I started writing songs around 9 years old. On a $10 truck stop guitar, I learned how to play and songwriting was a natural progression from it. I still remember the first real song I ever wrote. It was called “Two Ways to Go” and our family still references it. I couldn’t sing worth a darn and only knew 4-1/2 chords but I kept at it. Somewhere along the journey I found songwriting to be the outlet that I needed to express myself. I still wasn’t sure of myself but I was just stubborn enough to keep going.
Somewhere in that awkward time of being a squeaky-voiced teenager wallowing in the throes of puberty, I was still writing but singing was a problem. So I submitted my lyrics to an online critique group in an effort to get better. Something deep within me knew this whole songwriting thing was where I was most “me” and I needed to get better at it.
They ripped me to shreds.
It was a little shocking but I decided right away I was going to take any and all advice they gave me about a song with a grain of salt and immediately apply it to the next song. I was still a kid. I was learning.
High school was a weird time. I was always kind of the independent first-born child who paid his own bills but was deathly afraid of making big mistakes. Aside from trying to figure out the whole being an adult thing, jobs, navigating newfound interest in girls and relationships, starting a punk band with your buddies (true story), there was also that whole idea of adopting theology and life principles for yourself.
It didn’t go well. I kept those airs going pretty well but inside I was spiraling. Like when the tub water is just low enough where it starts draining faster and creates a little hurricane effect down there by the metal ring that’s supposed to be silver. The sickening sound of that last bit of sludge being pulled into the dark abyss of a tub drain was where I found myself at the ripe old age of 16.
If you’ve heard my testimony, it was a song that pried me out of that quicksand. “Redeemed” was the title and I grabbed hold of that like nothing ever before. The follow up to that whole nightmare was a time of healing and restoration in a little room above a garage that I turned into my first little home studio. I spent a lot of time up there. I wrote a lot of songs. I had them all critiqued. I learned about the tenets of songwriting. And then somewhere along the way, somebody told me I’d have to at some point, just like in real life, throw it all out and adopt those tenets for myself. If you want to be real and honest you can’t follow some formula, there’s no “recipe” for success. The only way to be true in songwriting is to emote with no barriers of preconceived ideas in the way. You gotta let go. Let it fly.

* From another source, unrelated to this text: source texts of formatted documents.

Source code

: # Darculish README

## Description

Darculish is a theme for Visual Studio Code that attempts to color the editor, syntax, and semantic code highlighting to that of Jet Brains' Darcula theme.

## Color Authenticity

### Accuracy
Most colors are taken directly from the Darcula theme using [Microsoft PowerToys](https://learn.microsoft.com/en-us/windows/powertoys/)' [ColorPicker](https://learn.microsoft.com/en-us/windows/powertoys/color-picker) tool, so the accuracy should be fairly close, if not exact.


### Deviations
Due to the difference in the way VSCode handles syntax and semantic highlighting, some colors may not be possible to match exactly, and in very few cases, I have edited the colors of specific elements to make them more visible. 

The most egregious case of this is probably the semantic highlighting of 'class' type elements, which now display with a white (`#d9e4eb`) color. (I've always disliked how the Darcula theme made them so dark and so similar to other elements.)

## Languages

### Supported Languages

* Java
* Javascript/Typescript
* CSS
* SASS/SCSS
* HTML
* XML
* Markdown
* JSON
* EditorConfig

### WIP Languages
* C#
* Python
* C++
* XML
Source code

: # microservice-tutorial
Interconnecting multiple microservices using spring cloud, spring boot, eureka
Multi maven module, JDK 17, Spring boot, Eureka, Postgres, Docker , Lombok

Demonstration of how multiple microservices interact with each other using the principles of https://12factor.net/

I nodded yes but I didn’t fully understand. It wasn’t long after that when I started uploading recordings of myself to other songwriting groups. There was a couple of a good ones in there but the overall response was mild. I think they all saw what I hadn’t discovered yet. Just a kid who doesn’t know who he is yet. It was a little frustrating. I just wanted to be taken seriously. That’s what I needed, right?

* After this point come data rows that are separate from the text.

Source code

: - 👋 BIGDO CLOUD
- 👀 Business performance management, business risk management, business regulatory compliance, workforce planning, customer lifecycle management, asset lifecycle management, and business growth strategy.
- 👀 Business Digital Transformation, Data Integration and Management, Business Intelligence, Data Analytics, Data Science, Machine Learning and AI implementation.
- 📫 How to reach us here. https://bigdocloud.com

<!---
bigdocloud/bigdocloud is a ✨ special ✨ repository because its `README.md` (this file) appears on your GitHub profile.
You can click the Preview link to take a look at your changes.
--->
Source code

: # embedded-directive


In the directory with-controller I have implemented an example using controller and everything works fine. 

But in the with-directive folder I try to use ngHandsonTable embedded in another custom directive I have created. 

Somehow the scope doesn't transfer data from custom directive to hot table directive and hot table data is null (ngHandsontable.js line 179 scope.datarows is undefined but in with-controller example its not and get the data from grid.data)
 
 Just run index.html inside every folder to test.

What I understand now is it doesn’t matter if I’m taken seriously. It doesn’t matter if the whole world knows my name. Am I honest? Am I true? That’s what really matters. Anything else, anything less is ultimately inconsequential. I guess that can be a difficult pill to digest. At least for a stubborn son-of-gun like me, who is still battling those airs that like to stand in the way of finding himself.
But there was some turbulent tub waters still in the way. Somewhere along the way I was discovering that I needed to be myself, but learning how to do it right was becoming more and more challenging.
What do you do when all that supposed confidence is smashed to smithereens and all that’s left is some fragment of your identity that you don’t even recognize?
OK, this whole finding your vulnerability thing might be harder than I thought.